O papel do neurologista inclui:
- Identificar pacientes com história familiar relevante.
- Orientar familiares de primeiro grau sobre o risco aumentado.
- Encaminhar para triagem adequada, considerando idade, comorbidades e preferências.
- Aconselhar sobre sinais de alarme e importância da busca imediata por atendimento diante de cefaleia abrupta e intensa.
Limitações do estudo
Na perspectiva de análise de risco e ferramentas de decisão clínica, o escore PHASES não inclui variáveis importantes como formato do aneurisma ou tabagismo ativo, além de que a estratificação de risco ainda é limitada por heterogeneidade populacional e viés dos estudos históricos.
Faltam estudos prospectivos que comparem diretamente a vigilância vs intervenção em aneurismas pequenos, assim como o manejo dos aneurismas nos pacientes com doenças cerebrovasculares (ex: AVC isquêmico).
Mensagem prática
Este artigo reforça a complexidade do manejo dos aneurismas intracranianos não rotos, que vai além da simples métrica do tamanho.

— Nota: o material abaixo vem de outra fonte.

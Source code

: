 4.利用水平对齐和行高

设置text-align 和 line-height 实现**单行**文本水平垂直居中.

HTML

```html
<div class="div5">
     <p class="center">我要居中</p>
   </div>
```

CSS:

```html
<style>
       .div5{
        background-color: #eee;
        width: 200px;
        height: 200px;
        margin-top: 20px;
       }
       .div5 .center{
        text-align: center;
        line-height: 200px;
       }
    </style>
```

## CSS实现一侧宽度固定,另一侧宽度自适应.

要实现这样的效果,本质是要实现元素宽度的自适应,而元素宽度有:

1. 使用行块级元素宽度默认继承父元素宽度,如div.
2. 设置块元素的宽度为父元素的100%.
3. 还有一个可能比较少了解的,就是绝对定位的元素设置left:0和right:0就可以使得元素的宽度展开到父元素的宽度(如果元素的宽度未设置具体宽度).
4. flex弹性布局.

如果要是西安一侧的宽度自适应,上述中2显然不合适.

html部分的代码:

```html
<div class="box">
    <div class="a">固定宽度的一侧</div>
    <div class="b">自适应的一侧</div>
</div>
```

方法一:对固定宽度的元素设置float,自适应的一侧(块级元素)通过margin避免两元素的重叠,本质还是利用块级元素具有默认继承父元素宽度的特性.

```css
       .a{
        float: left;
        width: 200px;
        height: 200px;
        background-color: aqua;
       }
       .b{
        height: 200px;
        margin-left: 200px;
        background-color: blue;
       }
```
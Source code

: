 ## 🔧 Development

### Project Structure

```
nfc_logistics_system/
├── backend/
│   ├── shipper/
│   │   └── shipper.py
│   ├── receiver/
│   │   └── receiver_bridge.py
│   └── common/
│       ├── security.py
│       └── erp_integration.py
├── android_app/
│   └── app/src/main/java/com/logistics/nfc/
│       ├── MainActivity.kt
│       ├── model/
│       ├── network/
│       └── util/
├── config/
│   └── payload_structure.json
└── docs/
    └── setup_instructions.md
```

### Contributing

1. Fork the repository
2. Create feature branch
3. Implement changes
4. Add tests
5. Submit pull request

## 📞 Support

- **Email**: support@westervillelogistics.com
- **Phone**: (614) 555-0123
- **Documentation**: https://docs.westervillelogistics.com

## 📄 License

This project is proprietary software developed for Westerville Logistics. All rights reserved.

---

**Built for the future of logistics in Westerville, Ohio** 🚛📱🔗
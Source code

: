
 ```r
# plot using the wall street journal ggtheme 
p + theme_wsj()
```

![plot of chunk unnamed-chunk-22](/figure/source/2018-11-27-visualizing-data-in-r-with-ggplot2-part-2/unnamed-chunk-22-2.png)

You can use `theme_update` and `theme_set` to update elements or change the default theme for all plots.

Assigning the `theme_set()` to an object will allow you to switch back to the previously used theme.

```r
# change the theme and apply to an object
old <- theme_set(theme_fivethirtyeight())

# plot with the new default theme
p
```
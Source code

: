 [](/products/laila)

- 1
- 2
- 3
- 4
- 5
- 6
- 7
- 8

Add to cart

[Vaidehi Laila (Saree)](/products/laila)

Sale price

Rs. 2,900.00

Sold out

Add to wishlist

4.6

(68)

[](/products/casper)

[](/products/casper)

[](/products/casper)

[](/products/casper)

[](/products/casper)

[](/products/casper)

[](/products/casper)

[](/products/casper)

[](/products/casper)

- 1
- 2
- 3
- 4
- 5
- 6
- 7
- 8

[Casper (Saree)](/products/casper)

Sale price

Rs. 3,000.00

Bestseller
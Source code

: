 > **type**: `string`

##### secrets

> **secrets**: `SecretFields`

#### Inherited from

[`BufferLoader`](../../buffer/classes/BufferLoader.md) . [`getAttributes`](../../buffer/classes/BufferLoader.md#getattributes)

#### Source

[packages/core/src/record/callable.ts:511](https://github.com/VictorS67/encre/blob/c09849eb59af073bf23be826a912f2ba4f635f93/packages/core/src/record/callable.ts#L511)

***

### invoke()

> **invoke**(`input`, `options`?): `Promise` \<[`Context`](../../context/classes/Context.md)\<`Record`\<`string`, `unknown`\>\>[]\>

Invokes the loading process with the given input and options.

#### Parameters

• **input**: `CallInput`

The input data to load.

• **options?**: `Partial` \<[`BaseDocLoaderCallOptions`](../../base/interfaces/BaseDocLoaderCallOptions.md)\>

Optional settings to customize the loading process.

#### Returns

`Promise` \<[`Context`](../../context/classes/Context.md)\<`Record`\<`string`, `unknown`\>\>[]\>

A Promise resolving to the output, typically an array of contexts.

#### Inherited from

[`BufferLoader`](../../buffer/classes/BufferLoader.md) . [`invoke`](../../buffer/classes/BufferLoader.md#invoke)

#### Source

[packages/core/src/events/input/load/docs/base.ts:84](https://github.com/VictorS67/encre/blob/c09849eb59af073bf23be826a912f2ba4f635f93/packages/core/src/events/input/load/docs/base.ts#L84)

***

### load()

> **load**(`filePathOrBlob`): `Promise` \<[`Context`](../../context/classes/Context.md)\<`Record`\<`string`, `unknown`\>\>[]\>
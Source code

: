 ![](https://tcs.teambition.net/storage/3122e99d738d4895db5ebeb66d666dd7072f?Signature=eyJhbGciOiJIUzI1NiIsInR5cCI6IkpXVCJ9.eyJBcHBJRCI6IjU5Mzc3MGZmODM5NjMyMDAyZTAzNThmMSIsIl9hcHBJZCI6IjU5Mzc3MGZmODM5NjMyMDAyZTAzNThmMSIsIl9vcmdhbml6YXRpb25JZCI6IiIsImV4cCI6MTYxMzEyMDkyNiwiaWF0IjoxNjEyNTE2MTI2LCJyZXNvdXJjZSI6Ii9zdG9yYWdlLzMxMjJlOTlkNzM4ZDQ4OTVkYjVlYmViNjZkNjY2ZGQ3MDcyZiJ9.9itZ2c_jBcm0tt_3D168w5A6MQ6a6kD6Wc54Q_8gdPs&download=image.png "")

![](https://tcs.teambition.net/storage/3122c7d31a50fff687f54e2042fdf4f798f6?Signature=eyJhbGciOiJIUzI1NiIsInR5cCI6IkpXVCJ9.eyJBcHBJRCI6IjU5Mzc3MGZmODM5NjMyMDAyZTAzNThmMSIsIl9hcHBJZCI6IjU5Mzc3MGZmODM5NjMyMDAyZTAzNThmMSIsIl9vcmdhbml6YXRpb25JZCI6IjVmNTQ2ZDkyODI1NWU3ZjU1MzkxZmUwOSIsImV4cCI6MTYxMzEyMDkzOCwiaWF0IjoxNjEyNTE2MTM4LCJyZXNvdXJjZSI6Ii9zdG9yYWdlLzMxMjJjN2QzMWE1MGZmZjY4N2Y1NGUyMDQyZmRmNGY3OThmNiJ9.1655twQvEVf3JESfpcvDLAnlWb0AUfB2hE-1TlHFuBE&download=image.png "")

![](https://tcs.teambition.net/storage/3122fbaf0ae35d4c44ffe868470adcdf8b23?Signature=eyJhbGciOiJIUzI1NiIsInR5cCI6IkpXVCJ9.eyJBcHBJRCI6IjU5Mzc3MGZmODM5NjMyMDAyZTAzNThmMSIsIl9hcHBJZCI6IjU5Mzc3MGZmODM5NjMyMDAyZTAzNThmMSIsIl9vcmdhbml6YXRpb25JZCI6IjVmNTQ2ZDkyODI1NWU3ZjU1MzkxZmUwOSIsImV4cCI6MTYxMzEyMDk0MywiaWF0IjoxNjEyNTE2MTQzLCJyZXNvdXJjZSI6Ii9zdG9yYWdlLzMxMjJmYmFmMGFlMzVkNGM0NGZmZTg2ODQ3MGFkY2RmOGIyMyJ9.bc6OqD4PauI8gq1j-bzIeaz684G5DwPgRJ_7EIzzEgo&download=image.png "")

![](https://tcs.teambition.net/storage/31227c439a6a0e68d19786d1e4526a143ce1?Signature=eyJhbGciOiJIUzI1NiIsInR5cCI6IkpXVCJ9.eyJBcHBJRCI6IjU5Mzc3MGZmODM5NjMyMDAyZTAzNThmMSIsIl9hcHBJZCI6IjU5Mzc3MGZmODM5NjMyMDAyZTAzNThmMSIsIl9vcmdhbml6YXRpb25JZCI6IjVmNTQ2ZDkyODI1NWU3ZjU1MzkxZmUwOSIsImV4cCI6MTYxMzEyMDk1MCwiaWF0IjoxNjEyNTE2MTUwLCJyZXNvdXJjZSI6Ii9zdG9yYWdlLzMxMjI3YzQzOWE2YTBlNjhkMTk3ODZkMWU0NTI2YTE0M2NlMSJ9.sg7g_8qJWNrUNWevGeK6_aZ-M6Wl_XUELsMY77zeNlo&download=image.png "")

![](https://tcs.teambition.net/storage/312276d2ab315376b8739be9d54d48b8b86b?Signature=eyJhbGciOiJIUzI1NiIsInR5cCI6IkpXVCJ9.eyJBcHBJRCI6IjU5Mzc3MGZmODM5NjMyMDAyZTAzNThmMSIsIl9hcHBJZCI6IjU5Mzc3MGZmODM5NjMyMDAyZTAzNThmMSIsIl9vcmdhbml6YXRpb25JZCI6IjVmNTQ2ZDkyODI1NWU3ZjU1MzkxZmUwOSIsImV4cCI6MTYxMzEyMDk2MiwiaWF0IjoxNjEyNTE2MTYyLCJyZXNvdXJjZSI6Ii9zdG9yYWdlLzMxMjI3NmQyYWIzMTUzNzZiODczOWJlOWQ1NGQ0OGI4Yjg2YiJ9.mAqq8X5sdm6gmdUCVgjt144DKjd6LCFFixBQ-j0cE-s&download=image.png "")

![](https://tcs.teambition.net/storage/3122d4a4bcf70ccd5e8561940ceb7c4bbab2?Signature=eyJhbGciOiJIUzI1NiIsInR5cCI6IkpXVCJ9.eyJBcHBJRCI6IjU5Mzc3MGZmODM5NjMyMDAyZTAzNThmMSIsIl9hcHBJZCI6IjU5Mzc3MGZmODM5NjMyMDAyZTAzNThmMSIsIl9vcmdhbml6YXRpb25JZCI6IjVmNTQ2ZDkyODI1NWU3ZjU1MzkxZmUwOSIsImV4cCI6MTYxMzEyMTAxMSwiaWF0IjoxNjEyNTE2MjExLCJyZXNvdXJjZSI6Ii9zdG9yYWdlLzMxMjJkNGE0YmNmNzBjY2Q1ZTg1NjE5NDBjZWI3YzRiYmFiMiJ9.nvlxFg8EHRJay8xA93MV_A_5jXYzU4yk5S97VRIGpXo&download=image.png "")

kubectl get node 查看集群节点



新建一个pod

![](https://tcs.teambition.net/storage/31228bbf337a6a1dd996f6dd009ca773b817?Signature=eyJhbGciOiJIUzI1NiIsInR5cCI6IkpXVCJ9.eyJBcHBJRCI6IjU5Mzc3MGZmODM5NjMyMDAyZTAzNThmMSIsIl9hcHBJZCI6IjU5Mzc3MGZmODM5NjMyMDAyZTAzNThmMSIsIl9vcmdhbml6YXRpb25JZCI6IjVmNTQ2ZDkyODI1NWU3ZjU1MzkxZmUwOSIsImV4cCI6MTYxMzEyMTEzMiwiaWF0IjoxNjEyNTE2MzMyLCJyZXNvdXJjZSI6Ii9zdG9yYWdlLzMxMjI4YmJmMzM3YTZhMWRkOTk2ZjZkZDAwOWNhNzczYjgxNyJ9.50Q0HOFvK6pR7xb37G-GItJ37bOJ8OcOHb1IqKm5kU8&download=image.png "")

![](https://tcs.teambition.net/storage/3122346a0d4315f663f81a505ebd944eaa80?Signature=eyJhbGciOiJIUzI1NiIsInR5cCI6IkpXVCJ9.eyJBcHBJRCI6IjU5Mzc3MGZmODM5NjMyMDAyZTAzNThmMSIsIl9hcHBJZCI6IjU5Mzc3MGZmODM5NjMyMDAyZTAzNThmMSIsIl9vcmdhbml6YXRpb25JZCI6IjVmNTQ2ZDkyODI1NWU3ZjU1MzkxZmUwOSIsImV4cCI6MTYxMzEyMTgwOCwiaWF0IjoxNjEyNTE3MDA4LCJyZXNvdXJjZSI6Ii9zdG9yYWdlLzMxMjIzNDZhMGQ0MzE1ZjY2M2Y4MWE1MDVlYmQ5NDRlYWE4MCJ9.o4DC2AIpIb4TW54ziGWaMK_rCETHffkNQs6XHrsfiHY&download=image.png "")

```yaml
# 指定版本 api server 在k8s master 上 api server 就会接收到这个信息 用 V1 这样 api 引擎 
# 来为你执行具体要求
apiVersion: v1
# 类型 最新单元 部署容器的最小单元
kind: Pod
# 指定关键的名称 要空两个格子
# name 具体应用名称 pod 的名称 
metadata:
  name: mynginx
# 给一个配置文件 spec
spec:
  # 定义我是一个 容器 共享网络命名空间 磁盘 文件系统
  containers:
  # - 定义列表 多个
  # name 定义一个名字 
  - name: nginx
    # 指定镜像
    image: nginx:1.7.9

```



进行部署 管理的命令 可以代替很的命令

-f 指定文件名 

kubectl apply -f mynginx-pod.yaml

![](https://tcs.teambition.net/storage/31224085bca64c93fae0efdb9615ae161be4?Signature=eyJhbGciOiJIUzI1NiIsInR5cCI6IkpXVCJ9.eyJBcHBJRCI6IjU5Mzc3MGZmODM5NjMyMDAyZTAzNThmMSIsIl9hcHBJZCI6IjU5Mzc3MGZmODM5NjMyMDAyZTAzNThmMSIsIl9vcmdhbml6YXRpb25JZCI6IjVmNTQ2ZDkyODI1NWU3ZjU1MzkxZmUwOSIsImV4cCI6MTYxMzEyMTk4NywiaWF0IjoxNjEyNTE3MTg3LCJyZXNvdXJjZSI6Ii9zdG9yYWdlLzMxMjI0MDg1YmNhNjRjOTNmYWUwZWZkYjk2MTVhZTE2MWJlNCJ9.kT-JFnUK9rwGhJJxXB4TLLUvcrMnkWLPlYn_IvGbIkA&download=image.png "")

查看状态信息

O neurologista deve considerar aspectos anatômicos, clínicos e psicossociais para definir conduta, de forma que o caminho mais seguro continua sendo o da decisão compartilhada, equilibrando riscos, benefícios e preferências do paciente.
A vigilância estruturada é segura para a maioria dos casos, enquanto técnicas endovasculares ampliam o leque de opções nos cenários de maior risco. Ferramentas objetivas como PHASES e ELAPSS são úteis, mas o raciocínio clínico permanece insubstituível.